→ **Work required**
A word-for-word copy of the lines from the one holding "##### 在文档中插入代码片段" through the final line of the records below is the only output asked for.

→ **Material for the task**
- - - -

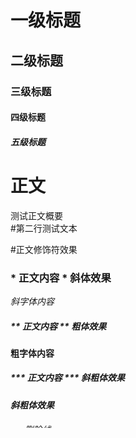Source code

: 
# 一级标题 

## 二级标题

### 三级标题

#### 四级标题

##### 五级标题


# 正文

测试正文概要<br>
\#第二行测试文本

#正文修饰符效果

### \* 正文内容 \*  斜体效果

*斜字体内容*

##### \*\* 正文内容 \*\* 粗体效果

**粗字体内容**

##### \*\*\* 正文内容 \*\*\*  斜粗体效果

***斜粗体效果***

###### \~\~ 删除线 \~\~

~~这是一段需要删除的内容~~

##### \` 文本 \` 凸显效果

计算机中最核心的部件`cpu`
 
##### \> 引用内容 

>一级引用内容
>>二级引用内容
>>>三级引用内容



# 列表

##### \* 修饰无序列表

* 物理学
  * 流体力学
  * 粒子物理
  * 原子核物理
  * 凝聚态物理
* 生物学
* 计算机科学
  * IPC进程通信
  * 匿名管道
  * 内存共享映射
  * signal

######数字编号修饰有序列表
1. 计算机科学
2. 游戏
   1. 老头环
   2. PUBG
3. 运动
   * 篮球
   * 足球


#表格

##### 表格效果

游戏名|价格|排行
:--:|:--:|:--:
生化危机|299|12
英雄萨姆|98|24
Apex|198|7


#代码

##### 在文档中插入代码片段

```c
#include <stdio.h>

int main()
{
	printf("c..\n");
	return 0;
}
```

```cpp
#include <iosteam>
using namespace std;

int main()
{
}
```


```python
import os

def main():
	loop = asyncio.get_event_loop()
```

```bash
	nestate -apn|aiksfhj
```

- - - -

→ **Response to the exercise**
##### 在文档中插入代码片段

```c
#include <stdio.h>

int main()
{
	printf("c..\n");
	return 0;
}
```

```cpp
#include <iosteam>
using namespace std;

int main()
{
}
```


```python
import os

def main():
	loop = asyncio.get_event_loop()
```

```bash
	nestate -apn|aiksfhj
```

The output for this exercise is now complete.